**Given records:**
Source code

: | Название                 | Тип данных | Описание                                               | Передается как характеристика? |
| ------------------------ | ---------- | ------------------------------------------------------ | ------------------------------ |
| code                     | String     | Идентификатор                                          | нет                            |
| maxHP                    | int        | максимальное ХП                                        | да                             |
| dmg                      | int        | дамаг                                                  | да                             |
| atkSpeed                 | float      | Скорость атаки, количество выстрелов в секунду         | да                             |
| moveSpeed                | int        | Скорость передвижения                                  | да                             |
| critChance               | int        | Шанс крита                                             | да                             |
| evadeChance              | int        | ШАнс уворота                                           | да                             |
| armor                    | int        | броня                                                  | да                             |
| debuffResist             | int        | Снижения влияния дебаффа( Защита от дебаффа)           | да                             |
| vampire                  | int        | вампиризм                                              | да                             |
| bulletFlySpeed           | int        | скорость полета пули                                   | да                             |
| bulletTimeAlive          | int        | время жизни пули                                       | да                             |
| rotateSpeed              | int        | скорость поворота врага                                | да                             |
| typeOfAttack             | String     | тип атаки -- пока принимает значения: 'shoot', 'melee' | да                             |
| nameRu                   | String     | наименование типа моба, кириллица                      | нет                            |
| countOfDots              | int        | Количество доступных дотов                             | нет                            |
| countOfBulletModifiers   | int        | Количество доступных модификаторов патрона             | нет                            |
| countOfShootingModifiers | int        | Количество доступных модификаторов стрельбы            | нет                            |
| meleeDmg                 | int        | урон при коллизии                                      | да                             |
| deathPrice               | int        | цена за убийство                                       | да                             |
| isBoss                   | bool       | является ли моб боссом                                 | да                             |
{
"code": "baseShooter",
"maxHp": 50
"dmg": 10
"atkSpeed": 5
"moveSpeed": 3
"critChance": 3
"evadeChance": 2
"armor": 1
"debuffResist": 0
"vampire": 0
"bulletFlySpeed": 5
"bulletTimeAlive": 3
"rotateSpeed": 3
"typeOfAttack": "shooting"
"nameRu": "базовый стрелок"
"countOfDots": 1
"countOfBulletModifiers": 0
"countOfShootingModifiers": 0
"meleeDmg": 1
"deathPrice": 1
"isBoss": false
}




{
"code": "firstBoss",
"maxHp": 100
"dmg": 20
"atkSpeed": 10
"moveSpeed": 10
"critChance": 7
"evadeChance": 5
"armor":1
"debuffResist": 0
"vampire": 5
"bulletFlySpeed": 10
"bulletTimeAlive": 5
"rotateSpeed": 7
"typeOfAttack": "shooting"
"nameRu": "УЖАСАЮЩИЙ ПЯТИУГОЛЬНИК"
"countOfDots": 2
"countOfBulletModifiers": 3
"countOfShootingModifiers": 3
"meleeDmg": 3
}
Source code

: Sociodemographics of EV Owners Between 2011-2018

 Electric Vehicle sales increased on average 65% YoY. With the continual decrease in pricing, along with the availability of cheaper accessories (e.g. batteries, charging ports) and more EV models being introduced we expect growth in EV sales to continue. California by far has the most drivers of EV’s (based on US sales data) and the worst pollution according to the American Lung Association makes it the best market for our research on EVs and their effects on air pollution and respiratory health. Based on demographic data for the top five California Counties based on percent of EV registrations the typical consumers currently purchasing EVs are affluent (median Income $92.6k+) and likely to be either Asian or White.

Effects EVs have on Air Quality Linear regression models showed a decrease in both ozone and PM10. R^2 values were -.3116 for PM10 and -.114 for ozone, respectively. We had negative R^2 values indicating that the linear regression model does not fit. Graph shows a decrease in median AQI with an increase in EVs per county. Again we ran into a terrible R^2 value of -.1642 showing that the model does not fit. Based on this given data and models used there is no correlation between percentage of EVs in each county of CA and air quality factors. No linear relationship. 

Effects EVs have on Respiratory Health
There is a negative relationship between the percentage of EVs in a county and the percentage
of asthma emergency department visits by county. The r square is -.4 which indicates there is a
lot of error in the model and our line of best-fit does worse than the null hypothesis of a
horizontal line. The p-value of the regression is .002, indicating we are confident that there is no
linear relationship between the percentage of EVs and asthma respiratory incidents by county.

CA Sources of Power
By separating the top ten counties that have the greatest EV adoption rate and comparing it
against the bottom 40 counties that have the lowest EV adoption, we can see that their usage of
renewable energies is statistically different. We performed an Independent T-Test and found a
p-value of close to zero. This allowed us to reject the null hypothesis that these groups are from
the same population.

**What is expected:**
The records above should be repeated word for word.

**Expected answer:**
Source code

: | Название                 | Тип данных | Описание                                               | Передается как характеристика? |
| ------------------------ | ---------- | ------------------------------------------------------ | ------------------------------ |
| code                     | String     | Идентификатор                                          | нет                            |
| maxHP                    | int        | максимальное ХП                                        | да                             |
| dmg                      | int        | дамаг                                                  | да                             |
| atkSpeed                 | float      | Скорость атаки, количество выстрелов в секунду         | да                             |
| moveSpeed                | int        | Скорость передвижения                                  | да                             |
| critChance               | int        | Шанс крита                                             | да                             |
| evadeChance              | int        | ШАнс уворота                                           | да                             |
| armor                    | int        | броня                                                  | да                             |
| debuffResist             | int        | Снижения влияния дебаффа( Защита от дебаффа)           | да                             |
| vampire                  | int        | вампиризм                                              | да                             |
| bulletFlySpeed           | int        | скорость полета пули                                   | да                             |
| bulletTimeAlive          | int        | время жизни пули                                       | да                             |
| rotateSpeed              | int        | скорость поворота врага                                | да                             |
| typeOfAttack             | String     | тип атаки -- пока принимает значения: 'shoot', 'melee' | да                             |
| nameRu                   | String     | наименование типа моба, кириллица                      | нет                            |
| countOfDots              | int        | Количество доступных дотов                             | нет                            |
| countOfBulletModifiers   | int        | Количество доступных модификаторов патрона             | нет                            |
| countOfShootingModifiers | int        | Количество доступных модификаторов стрельбы            | нет                            |
| meleeDmg                 | int        | урон при коллизии                                      | да                             |
| deathPrice               | int        | цена за убийство                                       | да                             |
| isBoss                   | bool       | является ли моб боссом                                 | да                             |
{
"code": "baseShooter",
"maxHp": 50
"dmg": 10
"atkSpeed": 5
"moveSpeed": 3
"critChance": 3
"evadeChance": 2
"armor": 1
"debuffResist": 0
"vampire": 0
"bulletFlySpeed": 5
"bulletTimeAlive": 3
"rotateSpeed": 3
"typeOfAttack": "shooting"
"nameRu": "базовый стрелок"
"countOfDots": 1
"countOfBulletModifiers": 0
"countOfShootingModifiers": 0
"meleeDmg": 1
"deathPrice": 1
"isBoss": false
}




{
"code": "firstBoss",
"maxHp": 100
"dmg": 20
"atkSpeed": 10
"moveSpeed": 10
"critChance": 7
"evadeChance": 5
"armor":1
"debuffResist": 0
"vampire": 5
"bulletFlySpeed": 10
"bulletTimeAlive": 5
"rotateSpeed": 7
"typeOfAttack": "shooting"
"nameRu": "УЖАСАЮЩИЙ ПЯТИУГОЛЬНИК"
"countOfDots": 2
"countOfBulletModifiers": 3
"countOfShootingModifiers": 3
"meleeDmg": 3
}
Source code

: Sociodemographics of EV Owners Between 2011-2018

 Electric Vehicle sales increased on average 65% YoY. With the continual decrease in pricing, along with the availability of cheaper accessories (e.g. batteries, charging ports) and more EV models being introduced we expect growth in EV sales to continue. California by far has the most drivers of EV’s (based on US sales data) and the worst pollution according to the American Lung Association makes it the best market for our research on EVs and their effects on air pollution and respiratory health. Based on demographic data for the top five California Counties based on percent of EV registrations the typical consumers currently purchasing EVs are affluent (median Income $92.6k+) and likely to be either Asian or White.

Effects EVs have on Air Quality Linear regression models showed a decrease in both ozone and PM10. R^2 values were -.3116 for PM10 and -.114 for ozone, respectively. We had negative R^2 values indicating that the linear regression model does not fit. Graph shows a decrease in median AQI with an increase in EVs per county. Again we ran into a terrible R^2 value of -.1642 showing that the model does not fit. Based on this given data and models used there is no correlation between percentage of EVs in each county of CA and air quality factors. No linear relationship. 

Effects EVs have on Respiratory Health
There is a negative relationship between the percentage of EVs in a county and the percentage
of asthma emergency department visits by county. The r square is -.4 which indicates there is a
lot of error in the model and our line of best-fit does worse than the null hypothesis of a
horizontal line. The p-value of the regression is .002, indicating we are confident that there is no
linear relationship between the percentage of EVs and asthma respiratory incidents by county.

CA Sources of Power
By separating the top ten counties that have the greatest EV adoption rate and comparing it
against the bottom 40 counties that have the lowest EV adoption, we can see that their usage of
renewable energies is statistically different. We performed an Independent T-Test and found a
p-value of close to zero. This allowed us to reject the null hypothesis that these groups are from
the same population.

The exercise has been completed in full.